Avec SO WHAT ?!, ouvrage disponible à la fois en version allemande et française, le photographe Marc Martin propose un portrait sensible et passionné de Jona James, un jeune homme trans épanoui. L’auteur n’occulte ni la réalité ni les représentations des stigmates présents dans la communauté gay. Avec une approche combative et sans détours, SO WHAT?! offre une perspective renouvelée sur la masculinité pédée. Hugo Amour a contribué à l’ouvrage dans lequel il signe un poème transpédé, fort et puissant. Hugo et Martin seront présents à la librairie Les Mots à la bouche le 24 octobre prochain. Nous avons rencontré Hugo Amour pour en savoir plus.
Salut Hugo ! Quel plaisir de t’interviewer pour Friction. Comme de coutume, peux-tu te présenter pour nos lecteur·ices ? Qui es-tu ? D’où viens-tu ? Quel est ton plat préféré ? Ton roman préféré ? Ta couleur préférée même ?
Salut Friction, je suis Hugo Amour, j’ai 36 ans et je suis un mec trans pédé poète professeur et écrivain. J’ai grandi dans le sud de la France, je suis né à Arles exactement, en pleine Camargue et je vis maintenant à Paris. Mon plat préféré c’est la paella, mais pas n’importe laquelle, celle de ma mère évidemment, celle qui a un héritage millénaire, une histoire ouvrière que tu peux sentir dans chacun des grains de riz qui la compose, qui ne sont rien d’autre que des grains d’or que certain.e.s ont le privilège d’avaler.
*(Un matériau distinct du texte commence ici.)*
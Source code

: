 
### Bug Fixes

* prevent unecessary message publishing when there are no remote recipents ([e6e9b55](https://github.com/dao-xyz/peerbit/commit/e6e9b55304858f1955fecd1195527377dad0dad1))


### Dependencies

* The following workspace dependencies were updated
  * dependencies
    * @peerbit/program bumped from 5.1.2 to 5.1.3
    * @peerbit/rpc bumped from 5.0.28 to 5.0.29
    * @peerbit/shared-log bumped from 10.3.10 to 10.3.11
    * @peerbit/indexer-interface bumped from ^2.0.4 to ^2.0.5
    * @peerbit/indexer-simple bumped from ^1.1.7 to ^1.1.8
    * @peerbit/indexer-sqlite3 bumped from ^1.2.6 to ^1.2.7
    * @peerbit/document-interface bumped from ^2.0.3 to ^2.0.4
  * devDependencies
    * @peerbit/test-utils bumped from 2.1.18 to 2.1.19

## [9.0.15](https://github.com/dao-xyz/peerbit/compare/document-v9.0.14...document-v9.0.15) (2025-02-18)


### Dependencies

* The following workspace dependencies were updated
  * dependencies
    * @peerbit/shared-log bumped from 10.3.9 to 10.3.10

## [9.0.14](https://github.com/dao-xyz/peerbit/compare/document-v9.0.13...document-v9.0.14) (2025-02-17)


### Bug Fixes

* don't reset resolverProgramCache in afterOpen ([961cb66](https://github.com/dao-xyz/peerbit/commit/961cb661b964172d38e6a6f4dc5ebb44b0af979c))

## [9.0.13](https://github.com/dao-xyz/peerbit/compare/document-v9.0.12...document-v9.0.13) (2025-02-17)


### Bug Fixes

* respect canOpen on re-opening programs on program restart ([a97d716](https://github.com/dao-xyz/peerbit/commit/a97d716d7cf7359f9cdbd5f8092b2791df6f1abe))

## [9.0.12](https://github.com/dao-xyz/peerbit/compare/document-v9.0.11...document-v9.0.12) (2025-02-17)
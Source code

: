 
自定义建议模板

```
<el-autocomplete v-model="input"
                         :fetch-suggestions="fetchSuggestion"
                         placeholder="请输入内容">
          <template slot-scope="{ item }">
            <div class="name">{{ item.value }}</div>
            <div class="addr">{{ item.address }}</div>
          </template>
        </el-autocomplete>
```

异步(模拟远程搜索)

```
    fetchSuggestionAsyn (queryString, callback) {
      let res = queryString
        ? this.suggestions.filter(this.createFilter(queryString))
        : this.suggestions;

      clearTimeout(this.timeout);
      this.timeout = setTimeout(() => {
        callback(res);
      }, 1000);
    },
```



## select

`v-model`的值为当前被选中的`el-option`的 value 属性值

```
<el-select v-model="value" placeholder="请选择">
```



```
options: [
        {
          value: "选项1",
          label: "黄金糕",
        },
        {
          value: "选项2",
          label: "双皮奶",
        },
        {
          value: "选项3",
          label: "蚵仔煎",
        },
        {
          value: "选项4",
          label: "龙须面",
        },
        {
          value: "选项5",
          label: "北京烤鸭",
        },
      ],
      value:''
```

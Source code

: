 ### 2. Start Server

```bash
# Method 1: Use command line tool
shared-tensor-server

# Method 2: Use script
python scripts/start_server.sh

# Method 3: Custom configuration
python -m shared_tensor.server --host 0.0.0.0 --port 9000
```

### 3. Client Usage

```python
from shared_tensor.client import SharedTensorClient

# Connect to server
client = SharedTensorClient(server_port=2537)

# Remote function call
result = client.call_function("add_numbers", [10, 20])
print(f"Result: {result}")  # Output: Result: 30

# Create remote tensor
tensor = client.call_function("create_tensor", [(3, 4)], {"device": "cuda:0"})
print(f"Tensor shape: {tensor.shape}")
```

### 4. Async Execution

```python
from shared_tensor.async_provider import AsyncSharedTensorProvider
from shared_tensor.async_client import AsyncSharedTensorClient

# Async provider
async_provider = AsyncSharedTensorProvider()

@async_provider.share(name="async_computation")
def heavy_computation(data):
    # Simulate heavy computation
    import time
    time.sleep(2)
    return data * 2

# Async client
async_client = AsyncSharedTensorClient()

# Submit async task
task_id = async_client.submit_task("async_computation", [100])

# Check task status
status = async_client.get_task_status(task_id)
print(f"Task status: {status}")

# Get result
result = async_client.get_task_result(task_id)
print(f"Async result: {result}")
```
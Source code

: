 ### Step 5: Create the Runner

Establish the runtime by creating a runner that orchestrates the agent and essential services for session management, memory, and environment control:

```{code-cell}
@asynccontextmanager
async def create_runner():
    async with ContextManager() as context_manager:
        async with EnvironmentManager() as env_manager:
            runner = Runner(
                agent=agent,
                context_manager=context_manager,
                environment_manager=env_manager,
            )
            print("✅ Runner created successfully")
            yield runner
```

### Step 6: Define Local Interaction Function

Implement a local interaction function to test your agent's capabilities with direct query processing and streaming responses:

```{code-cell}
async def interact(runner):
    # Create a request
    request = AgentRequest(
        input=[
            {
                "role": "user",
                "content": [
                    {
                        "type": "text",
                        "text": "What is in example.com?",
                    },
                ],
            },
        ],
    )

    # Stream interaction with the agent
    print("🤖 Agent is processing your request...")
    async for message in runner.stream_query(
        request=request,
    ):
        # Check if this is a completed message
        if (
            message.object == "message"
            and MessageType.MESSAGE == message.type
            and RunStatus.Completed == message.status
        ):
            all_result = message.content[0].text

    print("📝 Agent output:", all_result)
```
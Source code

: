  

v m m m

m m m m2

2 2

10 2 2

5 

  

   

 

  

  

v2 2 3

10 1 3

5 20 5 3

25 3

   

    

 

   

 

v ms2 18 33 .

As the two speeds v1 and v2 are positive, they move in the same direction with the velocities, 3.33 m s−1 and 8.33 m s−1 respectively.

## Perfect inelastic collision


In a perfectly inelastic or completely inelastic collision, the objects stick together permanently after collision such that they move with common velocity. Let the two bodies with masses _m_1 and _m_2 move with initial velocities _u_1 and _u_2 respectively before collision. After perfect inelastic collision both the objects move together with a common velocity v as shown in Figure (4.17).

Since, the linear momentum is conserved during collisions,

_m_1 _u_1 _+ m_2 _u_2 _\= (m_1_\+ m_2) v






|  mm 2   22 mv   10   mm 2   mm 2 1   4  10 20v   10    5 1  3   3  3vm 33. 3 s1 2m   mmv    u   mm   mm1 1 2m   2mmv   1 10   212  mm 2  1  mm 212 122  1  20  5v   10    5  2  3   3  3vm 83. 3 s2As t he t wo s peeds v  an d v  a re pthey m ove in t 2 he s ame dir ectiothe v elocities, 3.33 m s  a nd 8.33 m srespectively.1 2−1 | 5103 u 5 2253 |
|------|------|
Mon roman préféré, il n’y en a pas qu’un bien sûr, mais je vais te citer le dernier que j’ai lu une deuxième fois tout de suite après l’avoir terminé. Il s’agit de La vie rêvée de Sainte-Tapiole, je me suis d’ailleur fait tatouer Sainte-Tapiole sur la cuisse. C’est un roman publié à l’origine en 2000 par les éditions Balland dans la collection le Rayon Gay qui était dirigé par Guillaume Dustan et qui a été réédité par la géniale maison d’édition Terrasses. C’est une fiction comiquo-tragique burlesque rabelaisienne pédé punk révolutionnaire hyper sexy et bandante, je l’ai absolument adoré, rien que d’en parler j’ai envie de le relire tout de suite.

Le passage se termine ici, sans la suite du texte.